Number of relatives’ babies I held: 2

Number of relatives’ babies that drooled, puked and/or released some other form of mucus on me: 2 (3 if you count my drunk friend Dan).

Number of times I got called a hobo because of what I was wearing: 1

Number of times I got called a train conductor because of what I was wearing: 1

Number of times my friend who witnessed both above incidents made fun of me for being a train conducting hobo: 3

Ah, yes, there’s nothing quite like going home for a visit to make you realize just how much of an illusion adulthood is.

Oh sure, I may be approaching 30 and have lived thousands of miles away from home for the past six years. But it never fails. As soon as I step off that plane, I suddenly revert back to my 16-year-old self. But honestly, it’s not my fault. I mean, how can I maintain maturity and independence when my mom makes me whatever I want for breakfast? And lunch! And dinner! And my 12-year-old brother keeps calling me a turd? And I’m having sleepovers at my best friend’s house (only instead of pigging out on Doritos and Diet Coke and calling boys on the phone, we pig out on Doritos and Bud Light and stalk boys on Facebook)?

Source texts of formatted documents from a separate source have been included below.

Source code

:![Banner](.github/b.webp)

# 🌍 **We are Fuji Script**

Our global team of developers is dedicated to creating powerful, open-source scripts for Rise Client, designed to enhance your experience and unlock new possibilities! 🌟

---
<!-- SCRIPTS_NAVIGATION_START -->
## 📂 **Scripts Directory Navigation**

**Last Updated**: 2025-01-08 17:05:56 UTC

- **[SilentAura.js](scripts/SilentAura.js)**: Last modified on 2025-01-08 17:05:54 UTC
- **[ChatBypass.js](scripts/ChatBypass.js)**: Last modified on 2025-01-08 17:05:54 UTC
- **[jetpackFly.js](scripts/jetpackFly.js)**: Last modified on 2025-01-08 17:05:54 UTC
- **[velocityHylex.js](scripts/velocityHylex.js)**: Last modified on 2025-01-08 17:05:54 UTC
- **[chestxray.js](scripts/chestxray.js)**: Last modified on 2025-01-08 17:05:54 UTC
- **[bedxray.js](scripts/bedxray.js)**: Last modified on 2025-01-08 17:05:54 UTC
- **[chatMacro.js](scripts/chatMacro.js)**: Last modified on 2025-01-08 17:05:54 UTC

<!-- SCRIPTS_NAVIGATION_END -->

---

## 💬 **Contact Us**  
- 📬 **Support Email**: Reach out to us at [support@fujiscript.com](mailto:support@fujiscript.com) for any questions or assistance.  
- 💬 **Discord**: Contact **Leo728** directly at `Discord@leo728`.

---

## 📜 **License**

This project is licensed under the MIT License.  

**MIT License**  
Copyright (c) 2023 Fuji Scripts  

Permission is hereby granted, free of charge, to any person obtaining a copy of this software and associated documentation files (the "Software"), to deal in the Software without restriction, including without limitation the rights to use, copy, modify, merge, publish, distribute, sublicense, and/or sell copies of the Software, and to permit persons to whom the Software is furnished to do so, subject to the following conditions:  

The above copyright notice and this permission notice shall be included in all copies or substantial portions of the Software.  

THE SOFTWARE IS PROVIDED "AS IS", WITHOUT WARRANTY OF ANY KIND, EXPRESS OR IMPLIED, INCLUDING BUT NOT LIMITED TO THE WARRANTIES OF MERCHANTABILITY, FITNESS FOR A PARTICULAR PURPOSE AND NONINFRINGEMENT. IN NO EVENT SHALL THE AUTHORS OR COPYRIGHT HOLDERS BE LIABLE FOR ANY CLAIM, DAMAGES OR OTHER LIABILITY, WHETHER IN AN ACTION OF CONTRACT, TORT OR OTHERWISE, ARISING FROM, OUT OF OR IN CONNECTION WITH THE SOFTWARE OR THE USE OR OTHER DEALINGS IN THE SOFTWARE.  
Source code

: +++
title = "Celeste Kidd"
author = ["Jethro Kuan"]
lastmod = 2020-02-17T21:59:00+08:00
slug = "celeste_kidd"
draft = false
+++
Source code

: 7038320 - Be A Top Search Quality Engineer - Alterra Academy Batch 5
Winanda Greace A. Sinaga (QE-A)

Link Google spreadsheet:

Not to mention, I made the mistake of going to a dance fundraiser for my old high school, which sent me reeling back to my days of acne and awkwardness, especially when the formerly popular, older “kids” started talking to me. Instead of being the cool, confident, fashion-savvy writer and photographer living in Boston I fancy myself to be, I was the girl who giggled awkwardly when told by my ex-boyfriend’s best friend that my Calvin Klein dress and knit hat made me look like a hobo (speaking of which, now that I’m back in Boston and back to my old self, my response to that is, oh, and I see you still look like an asshole, Ken).

Now granted, maybe I should be ashamed, at least a little bit, of how quickly and easily I lose myself every time I go home. But I guess it just goes back to the old theory that you can’t go home again.

Because if you do, you’re sure to turn into the goober you once were.

3 responses to “Where’s your train goin’, hobo?

  1. so true! thanks for giving me something amusing to read over my morning coffee. hope boston warms up for you soon!

  2. What if I was the most fucking awesome shit when I was in high school? I totally cannot relate to this, Aprill … I was not a goober!

    (Huh? This is the internetz … I can make myself be whoever I wanna be and you and all the people in high school who thought I was a loser can SHOVE IT!)

    My favorite part is this:

    Number of times I snuck outside to smoke a cigarette in secret: 53
    Number of times my family was completely aware of what I was doing: 53

    That’s my Aprill! LOVE YOU!

  3. Given my hatred of all things kid-related growing up, I’d say the majority of the people I know are amazed that I’m a mom. Truth be told, so am I. 🙂
    Does Brandon still remember what his awesome friendly aunt-like-person DeDe taught him? \m/ Rock out Brandon. Rock. Out.
    And Aprill, I happen to LIKE the way hobos look. They always look comfortable and relaxed, something I rarely am.